ゴールデン・ボーイ

 2008年秋に起こったリーマンショックからこちら、ただでさえ伸び悩んでいた日本の経済は、活力を失い、沈滞ムードが蔓延して、若い世代の未来へと向かう意欲を、大きく激しく損なっている。加えて2011年3月11日に起こった東日本大震災が、疲弊した日本の経済に、さらなる負担を強いることは確実。福島第一原発の過去に類をみない事故も、電力不足に伴う経済活動の更なる停滞を招きそうだ。

 以前だったら、それでも日本人の勤勉さと頑張りが、新しい製品を生みだし世界へと広がり、日本の経済を支えていた。けれどもそれも、未来に成長が約束されていたから出た力。低賃金に支えられ、技術も持った新しい国々の台頭は、日本の優位性を損なって、未来の可能性をとてつもなく狭めている。国内に希望を抱けない才能は、海外へと向かい日本復活を可能性にとどめを刺す。

 何とかならないのか。やりようはある。政治がリーダーシップを取り、日本に残った活力を結集して、未来へと向かう土台を作る。そのために必要な資金が足りないというのなら、増税をしてでもかき集める。それは一時、国民に負担を強いることかもしれないが、今を語り未来を語りさえすれば、納得は必ず得られる。必要なのはビジョン。そしてそのビジョンを実現する実行力だ。

 そんな実行力を持った政治家が、真面目に、真っ当に、人として動き、語るだけで、日本はガラリとその雰囲気を変えるだろう。もっとも、真面目で真っ当であることが、今ほど生きづらいというのもひとつの真実。足りないお金を引っ張り出すため、増税が必要とリアリティのある言葉をつぶやくだけで、国民から嫌われ、マスコミから叩かれ、現場から手を引かざるを得なくなる。
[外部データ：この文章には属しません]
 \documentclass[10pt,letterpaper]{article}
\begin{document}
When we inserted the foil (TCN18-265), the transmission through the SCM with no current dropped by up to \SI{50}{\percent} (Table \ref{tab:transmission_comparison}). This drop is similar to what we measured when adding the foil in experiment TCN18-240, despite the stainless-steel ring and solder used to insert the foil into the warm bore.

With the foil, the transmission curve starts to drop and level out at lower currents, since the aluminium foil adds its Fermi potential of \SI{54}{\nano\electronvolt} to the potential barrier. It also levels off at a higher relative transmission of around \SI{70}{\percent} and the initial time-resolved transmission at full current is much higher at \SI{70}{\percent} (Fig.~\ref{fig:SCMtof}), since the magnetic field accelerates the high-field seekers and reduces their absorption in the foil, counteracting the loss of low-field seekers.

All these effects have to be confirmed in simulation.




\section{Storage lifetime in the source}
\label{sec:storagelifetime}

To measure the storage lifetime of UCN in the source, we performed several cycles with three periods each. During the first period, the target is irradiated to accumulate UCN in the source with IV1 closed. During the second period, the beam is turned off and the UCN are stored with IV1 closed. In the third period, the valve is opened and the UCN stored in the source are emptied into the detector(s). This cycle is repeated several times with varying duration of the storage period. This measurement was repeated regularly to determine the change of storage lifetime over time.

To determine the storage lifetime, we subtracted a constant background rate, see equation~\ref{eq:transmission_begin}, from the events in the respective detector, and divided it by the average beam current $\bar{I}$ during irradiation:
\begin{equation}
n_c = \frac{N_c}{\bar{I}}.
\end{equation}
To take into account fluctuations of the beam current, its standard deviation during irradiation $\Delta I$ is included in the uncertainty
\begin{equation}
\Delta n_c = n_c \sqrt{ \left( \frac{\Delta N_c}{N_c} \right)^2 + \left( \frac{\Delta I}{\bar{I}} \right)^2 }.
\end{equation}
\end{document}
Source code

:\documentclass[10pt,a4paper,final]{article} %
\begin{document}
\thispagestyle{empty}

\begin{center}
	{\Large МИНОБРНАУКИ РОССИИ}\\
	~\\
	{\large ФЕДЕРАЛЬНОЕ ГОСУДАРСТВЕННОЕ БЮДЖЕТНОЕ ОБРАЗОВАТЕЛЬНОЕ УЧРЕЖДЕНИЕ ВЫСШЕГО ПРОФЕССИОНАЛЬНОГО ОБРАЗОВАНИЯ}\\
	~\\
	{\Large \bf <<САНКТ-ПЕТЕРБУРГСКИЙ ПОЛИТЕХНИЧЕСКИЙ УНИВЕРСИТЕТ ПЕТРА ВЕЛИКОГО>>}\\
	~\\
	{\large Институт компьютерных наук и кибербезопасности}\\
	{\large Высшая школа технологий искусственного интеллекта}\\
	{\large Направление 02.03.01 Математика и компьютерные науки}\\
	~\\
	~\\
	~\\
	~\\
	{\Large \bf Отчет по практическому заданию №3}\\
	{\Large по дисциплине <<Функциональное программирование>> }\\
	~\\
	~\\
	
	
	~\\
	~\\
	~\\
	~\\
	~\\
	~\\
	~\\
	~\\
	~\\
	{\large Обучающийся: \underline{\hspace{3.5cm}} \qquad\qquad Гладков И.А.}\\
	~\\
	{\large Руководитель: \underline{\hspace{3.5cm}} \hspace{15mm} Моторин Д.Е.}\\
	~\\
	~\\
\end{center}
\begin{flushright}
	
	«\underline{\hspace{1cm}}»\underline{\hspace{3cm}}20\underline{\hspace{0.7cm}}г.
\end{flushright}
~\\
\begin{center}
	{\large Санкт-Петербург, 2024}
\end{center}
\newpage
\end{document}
 すべてが短絡に押し込められた現代。長いビジョンを示し、それに向かって一致団結して突き進むという、真っ直ぐさと真っ当さが通用しなくなっている。いったいどうしたらいいのだろうか。どうしたら日本は立ち直るのだろうか。「オカルトゼネコン富田林組」(産業編集センター)でデビューし、理不尽なことも多い企業社会を、ユニークな筆致で描き出した蒲原二郎が書いた「ゴールデン・ボーイ」(角川書店、1500円)という物語に、そんな嘆きへのひとつの答えが示されている。

 大人気の韓流スターにそっくりなため、仕事先で女性からアプローチされ、ストーカーまでされ、果ては自殺騒ぎまで起こされて居づらくなり、外資系コンサルタントの仕事を辞めて、故郷に帰り、県会議員をしている父親の後を継ごうと考えていた勝林太郎。とはいえ、選挙までまだ時間があり、才能をくすぶらせるのも勿体ないと、上司の口利きで、ある国会議員の秘書として、政治家修行をするこになった。

 ある国会議員とは 金議院と呼ばれる院に所属している円城寺公彦。衆議院ではないのか。参議院でもないのか。そのとおり。本当は謹議院という名のその院は、功成り名遂げた社長や資産家といった面々が、選挙ではなく推挙によって任命されるという組織。勝林太郎が使えた円城寺公彦も、飲食チェーンなどを手広く経営し、大成功した今、金議院議員となって日本のために働いていた。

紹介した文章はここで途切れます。